Silicon carbide (SiC) is a type of compound semiconductor which is thermally and chemically stable. It has properties which are advantageous compared to those of silicon (Si) in that it has approximately three times the band gap, approximately ten times the dielectric breakdown voltage, approximately two times the electron saturation speed, and approximately three times the thermal conductivity of Si. On account of these superior properties, it is anticipated that SiC will be capable of use as a material for electronic devices such as power devices which overcomes the physical limits of Si devices and environmentally resistant devices which operate at high temperatures.
In optical devices on the other hand, nitride-type materials (GaN, AlN) are being developed with the object of shortening wavelengths. SiC has a particularly small lattice misfit with respect to the nitride-type materials compared to other compound semiconductors, so it has attracted attention for use as a substrate for epitaxial growth of nitride-type materials.
However, SiC is well known as a material having polytypes (crystalline polymorphism). Polytypes are the state that the same stoichiometric composition has a plurality of crystalline forms which are different with respect to the mode of stack of atoms only in the c-axis direction. Typical polytypes of SiC include 6H type (a hexagonal system having six molecules per period), 4H type (a hexagonal system having four molecules per period), and 3C type (a cubic system having three molecules per period).
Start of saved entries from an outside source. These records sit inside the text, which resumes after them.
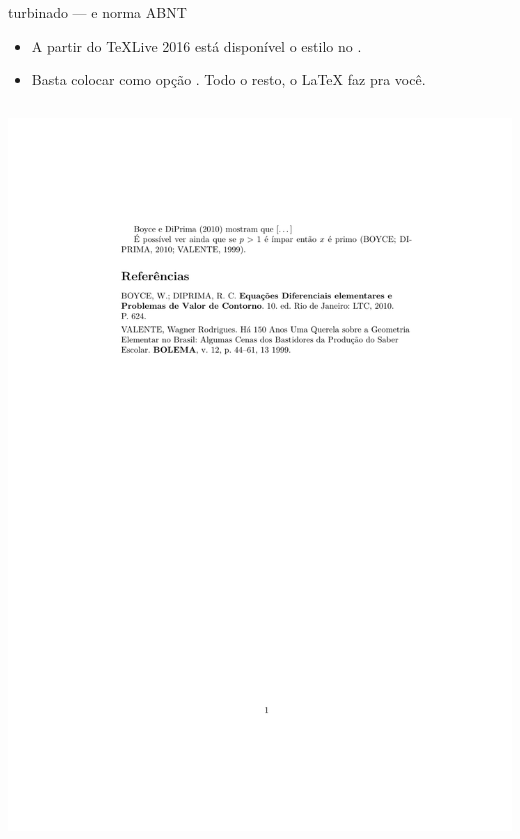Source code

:\documentclass{beamer}
\begin{document}
\begin{frame}[fragile]{\insertsubsection{} turbinado ---  e norma ABNT}
\begin{itemize}
  \item  A partir do TeXLive 2016 está disponível o estilo  no .
  \item Basta colocar  como opção .
  Todo o resto, o \LaTeX{} faz pra você.
\end{itemize}
\begin{minipage}{0.525\linewidth}
  \inputminted[fontsize=\tiny,frame=single,resetmargins]{latex}{bib-example-abnt.tex}
\end{minipage}
\begin{minipage}{0.4\linewidth}
  \includegraphics[width=\textwidth,clip,trim=1.8in 5in 1.5in 1in]{bib-example-abnt.pdf}
\end{minipage}
\end{frame}
\end{document}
Coexistence of at least two different crystal types is undesirable from the standpoint of application thereof to devices.
In order to apply SiC to electronic devices and optical devices, it is necessary to have good quality single crystals in bulk form or in film form having a single crystal form (not a mixture of two or more polytypes) and having no or very few defects.
Previously known methods for producing a SiC single crystal include the sublimation method and the chemical vapor growth (CVD) method, which are methods of growth in vapor phase, and the solution growth method, which is a method of growth in a liquid phase.
In the sublimation method, a raw material which is SiC powder is sublimated at a high temperature of 2200-2500° C., and a SiC single crystal is recrystallized on a seed of a SiC single crystal disposed in a lower temperature zone.
In the CVD method, a silane gas and a hydrocarbon gas are used as raw materials, and a SiC single crystal is allowed to epitaxially grow on a substrate made of a Si or SiC single crystal.
In the solution growth method, carbon is dissolved in a melt of Si or a Si alloy to prepare a solution of SiC dissolved in the melt. A SiC seed crystal is immersed in the high temperature SiC solution in molten Si or a molten Si alloy as a solvent, and by making the SiC solution supercooled at least in the vicinity of the seed crystal, the SiC concentration in the solution is made supersaturated, thereby allowing a SiC single crystal to grow on the seed crystal.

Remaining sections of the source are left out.